> [RAW DATA]:
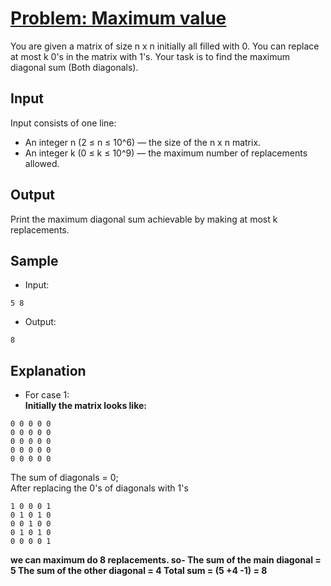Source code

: # [Problem: Maximum value](https://my.newtonschool.co/playground/code/blr6fpgmlb80)

You are given a matrix of  size n x n initially all filled with 0. You can replace at most k 0's in the matrix with 1's. Your task is to find the maximum diagonal sum (Both diagonals).

## Input

Input consists of one line:
- An integer n (2 ≤ n ≤ 10^6) — the size of the n x n matrix.
- An integer k (0 ≤ k ≤ 10^9) — the maximum number of replacements allowed.

## Output

Print the maximum diagonal sum achievable by making at most k replacements.

## Sample

- Input:
```
5 8
```

- Output:
```
8
```

## Explanation

- For case 1: <br> **Initially the matrix looks like:**
```
0 0 0 0 0
0 0 0 0 0
0 0 0 0 0
0 0 0 0 0
0 0 0 0 0
```
The sum of diagonals = 0;<br>
After replacing the 0's of diagonals with 1's
```
1 0 0 0 1
0 1 0 1 0
0 0 1 0 0
0 1 0 1 0
0 0 0 0 1
```
**we can maximum do 8 replacements. so-
The sum of the main diagonal = 5
The sum of the other diagonal = 4
Total sum = (5 +4 -1) = 8**
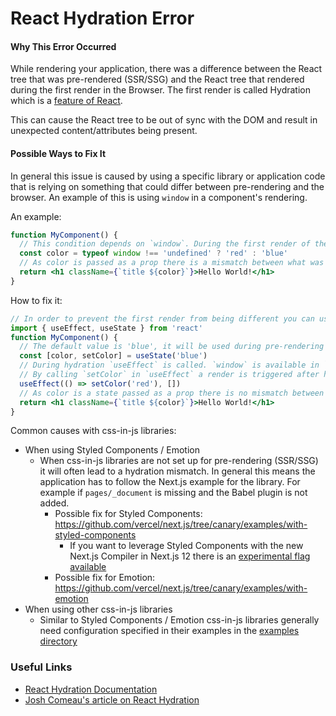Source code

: # React Hydration Error

#### Why This Error Occurred

While rendering your application, there was a difference between the React tree that was pre-rendered (SSR/SSG) and the React tree that rendered during the first render in the Browser. The first render is called Hydration which is a [feature of React](https://reactjs.org/docs/react-dom.html#hydrate).

This can cause the React tree to be out of sync with the DOM and result in unexpected content/attributes being present.

#### Possible Ways to Fix It

In general this issue is caused by using a specific library or application code that is relying on something that could differ between pre-rendering and the browser. An example of this is using `window` in a component's rendering.

An example:

```jsx
function MyComponent() {
  // This condition depends on `window`. During the first render of the browser the `color` variable will be different
  const color = typeof window !== 'undefined' ? 'red' : 'blue'
  // As color is passed as a prop there is a mismatch between what was rendered server-side vs what was rendered in the first render
  return <h1 className={`title ${color}`}>Hello World!</h1>
}
```

How to fix it:

```jsx
// In order to prevent the first render from being different you can use `useEffect` which is only executed in the browser and is executed during hydration
import { useEffect, useState } from 'react'
function MyComponent() {
  // The default value is 'blue', it will be used during pre-rendering and the first render in the browser (hydration)
  const [color, setColor] = useState('blue')
  // During hydration `useEffect` is called. `window` is available in `useEffect`. In this case because we know we're in the browser checking for window is not needed. If you need to read something from window that is fine.
  // By calling `setColor` in `useEffect` a render is triggered after hydrating, this causes the "browser specific" value to be available. In this case 'red'.
  useEffect(() => setColor('red'), [])
  // As color is a state passed as a prop there is no mismatch between what was rendered server-side vs what was rendered in the first render. After useEffect runs the color is set to 'red'
  return <h1 className={`title ${color}`}>Hello World!</h1>
}
```

Common causes with css-in-js libraries:

- When using Styled Components / Emotion
  - When css-in-js libraries are not set up for pre-rendering (SSR/SSG) it will often lead to a hydration mismatch. In general this means the application has to follow the Next.js example for the library. For example if `pages/_document` is missing and the Babel plugin is not added.
    - Possible fix for Styled Components: https://github.com/vercel/next.js/tree/canary/examples/with-styled-components
      - If you want to leverage Styled Components with the new Next.js Compiler in Next.js 12 there is an [experimental flag available](https://github.com/vercel/next.js/discussions/30174#discussion-3643870)
    - Possible fix for Emotion: https://github.com/vercel/next.js/tree/canary/examples/with-emotion
- When using other css-in-js libraries
  - Similar to Styled Components / Emotion css-in-js libraries generally need configuration specified in their examples in the [examples directory](https://github.com/vercel/next.js/tree/canary/examples)

### Useful Links

- [React Hydration Documentation](https://reactjs.org/docs/react-dom.html#hydrate)
- [Josh Comeau's article on React Hydration](https://www.joshwcomeau.com/react/the-perils-of-rehydration/)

> [TASK DIRECTIONS]:
Report every line of the preceding listing where the string "different" occurs.

> [RESPONSE TO THE EXERCISE]:
  // This condition depends on `window`. During the first render of the browser the `color` variable will be different
// In order to prevent the first render from being different you can use `useEffect` which is only executed in the browser and is executed during hydration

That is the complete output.